The U.S. Treasury’s most recent quarterly refunding statement is out and it looks like they are steepening curve. Just as the Fed can influence the shape of the yield curve by adjusting the maturity profile of its asset purchases (see Maturity Extension Program aka Operation Twist where the Fed flattened the yield curve by selling short-dated Treasuries and buying longer dated Treasuries), the Treasury can influence the shape of the yield curve by deciding on where to issue on the curve. In this post we discuss the how supply and demand dynamics can affect the shape of the Treasury curve, and why the Treasury curve can continue to steepen significantly.

The 2s10s curve is still historically flat

Basic Supply and Demand Factors Affect Yields

Putting aside fundamentals, such as expectations for the future path of Fed policy or inflation, Treasury yields are affected by basic supply and demand dynamics. If Treasury issues a lot of debt, then yields will go higher. The Treasury market is the deepest market in the world, but a large enough surge in debt issuance will still need to be digested. Investors may not immediately have enough cash on hand to absorb the issuance, and yields may need to rise to attract investors from other corners of the market.
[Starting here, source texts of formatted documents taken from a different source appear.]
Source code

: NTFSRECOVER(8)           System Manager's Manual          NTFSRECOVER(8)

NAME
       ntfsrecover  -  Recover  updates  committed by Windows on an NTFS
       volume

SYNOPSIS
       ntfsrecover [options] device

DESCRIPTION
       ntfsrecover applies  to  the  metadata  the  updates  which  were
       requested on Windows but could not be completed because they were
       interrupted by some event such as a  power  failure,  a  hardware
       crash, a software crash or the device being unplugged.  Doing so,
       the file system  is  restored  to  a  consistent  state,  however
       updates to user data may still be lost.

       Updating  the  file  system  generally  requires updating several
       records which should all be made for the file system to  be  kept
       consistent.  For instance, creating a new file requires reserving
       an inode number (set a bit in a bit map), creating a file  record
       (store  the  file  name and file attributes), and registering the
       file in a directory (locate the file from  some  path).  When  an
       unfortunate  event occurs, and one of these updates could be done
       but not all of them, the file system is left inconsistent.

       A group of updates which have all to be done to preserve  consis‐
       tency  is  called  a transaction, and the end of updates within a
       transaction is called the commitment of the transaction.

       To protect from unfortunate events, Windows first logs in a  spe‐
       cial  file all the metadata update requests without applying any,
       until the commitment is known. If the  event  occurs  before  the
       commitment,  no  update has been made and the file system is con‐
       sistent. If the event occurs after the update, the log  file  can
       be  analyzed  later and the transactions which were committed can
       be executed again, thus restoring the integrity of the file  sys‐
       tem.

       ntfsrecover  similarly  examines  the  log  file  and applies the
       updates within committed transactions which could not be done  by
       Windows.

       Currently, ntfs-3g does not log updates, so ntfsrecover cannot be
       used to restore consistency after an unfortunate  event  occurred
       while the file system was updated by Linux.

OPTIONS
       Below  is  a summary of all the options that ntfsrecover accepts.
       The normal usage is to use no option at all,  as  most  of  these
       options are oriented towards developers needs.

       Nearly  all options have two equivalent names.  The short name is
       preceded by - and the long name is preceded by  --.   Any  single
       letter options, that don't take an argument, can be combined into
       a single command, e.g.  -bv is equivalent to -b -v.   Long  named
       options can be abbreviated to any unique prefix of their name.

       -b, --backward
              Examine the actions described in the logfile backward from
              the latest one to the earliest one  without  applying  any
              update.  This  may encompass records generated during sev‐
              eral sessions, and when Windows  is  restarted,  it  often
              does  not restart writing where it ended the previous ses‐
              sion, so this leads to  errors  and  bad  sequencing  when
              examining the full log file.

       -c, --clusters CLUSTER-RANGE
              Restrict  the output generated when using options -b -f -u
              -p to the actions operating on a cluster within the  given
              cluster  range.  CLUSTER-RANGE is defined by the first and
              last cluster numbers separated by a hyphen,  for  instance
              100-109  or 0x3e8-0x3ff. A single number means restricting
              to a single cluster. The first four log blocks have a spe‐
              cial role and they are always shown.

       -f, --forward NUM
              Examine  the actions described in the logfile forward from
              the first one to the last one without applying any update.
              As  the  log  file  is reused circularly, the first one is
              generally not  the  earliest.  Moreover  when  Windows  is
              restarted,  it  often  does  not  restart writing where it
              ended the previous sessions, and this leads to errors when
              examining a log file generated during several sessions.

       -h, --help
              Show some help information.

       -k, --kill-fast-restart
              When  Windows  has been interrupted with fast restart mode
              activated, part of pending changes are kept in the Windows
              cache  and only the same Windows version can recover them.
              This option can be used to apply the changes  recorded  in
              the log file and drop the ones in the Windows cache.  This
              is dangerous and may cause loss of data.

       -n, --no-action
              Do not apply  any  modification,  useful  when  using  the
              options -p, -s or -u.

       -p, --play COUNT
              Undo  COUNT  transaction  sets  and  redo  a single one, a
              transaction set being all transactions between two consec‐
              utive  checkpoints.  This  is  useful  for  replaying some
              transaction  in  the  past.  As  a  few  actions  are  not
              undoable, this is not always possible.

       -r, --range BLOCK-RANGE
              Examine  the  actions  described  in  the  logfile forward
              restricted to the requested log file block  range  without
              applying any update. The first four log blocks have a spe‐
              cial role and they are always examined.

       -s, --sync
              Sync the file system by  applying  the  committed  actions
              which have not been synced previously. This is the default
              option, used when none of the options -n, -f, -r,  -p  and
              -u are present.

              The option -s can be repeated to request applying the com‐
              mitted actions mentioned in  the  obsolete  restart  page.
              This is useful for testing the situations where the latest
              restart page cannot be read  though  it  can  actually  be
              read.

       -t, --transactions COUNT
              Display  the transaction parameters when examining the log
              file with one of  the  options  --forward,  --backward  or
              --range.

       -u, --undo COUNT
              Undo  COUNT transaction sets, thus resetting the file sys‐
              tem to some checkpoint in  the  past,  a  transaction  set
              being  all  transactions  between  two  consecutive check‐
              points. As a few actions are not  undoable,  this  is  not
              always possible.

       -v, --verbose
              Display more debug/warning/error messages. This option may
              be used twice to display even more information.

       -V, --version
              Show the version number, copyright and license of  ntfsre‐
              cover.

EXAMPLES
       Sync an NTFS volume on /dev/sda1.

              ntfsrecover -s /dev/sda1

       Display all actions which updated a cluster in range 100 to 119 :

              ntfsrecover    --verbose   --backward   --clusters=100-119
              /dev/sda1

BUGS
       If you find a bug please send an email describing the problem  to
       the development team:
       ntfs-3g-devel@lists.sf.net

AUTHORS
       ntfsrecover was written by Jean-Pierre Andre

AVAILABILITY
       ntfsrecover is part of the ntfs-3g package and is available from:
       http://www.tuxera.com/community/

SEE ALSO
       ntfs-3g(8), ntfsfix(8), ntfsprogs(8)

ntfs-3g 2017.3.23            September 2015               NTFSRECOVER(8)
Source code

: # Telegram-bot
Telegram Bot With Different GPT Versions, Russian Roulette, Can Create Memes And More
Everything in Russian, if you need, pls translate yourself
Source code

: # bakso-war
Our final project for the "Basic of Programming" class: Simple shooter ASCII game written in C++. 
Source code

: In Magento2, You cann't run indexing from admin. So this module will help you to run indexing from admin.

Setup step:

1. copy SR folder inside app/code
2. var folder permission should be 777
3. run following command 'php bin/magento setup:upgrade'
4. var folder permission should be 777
This dynamic can easily be seen in $300 billion surge in Treasury bill issuance in early 2018, which pushed bill yields as a spread to OIS to widen 20 basis points in a matter of weeks (the Overnight Index Swap is an estimate for the expected path of Fed policy and used here to separate higher bill yields due to expectations for a Fed hike). The Treasury bill market is the most liquid part of the Treasury curve with a very large investor base, including the multi-trillion money market fund complex. However, $300 billion is also a large chunk of debt. Bill yields had to increase to attract money away other short-term investment products like commercial paper and bank CDs.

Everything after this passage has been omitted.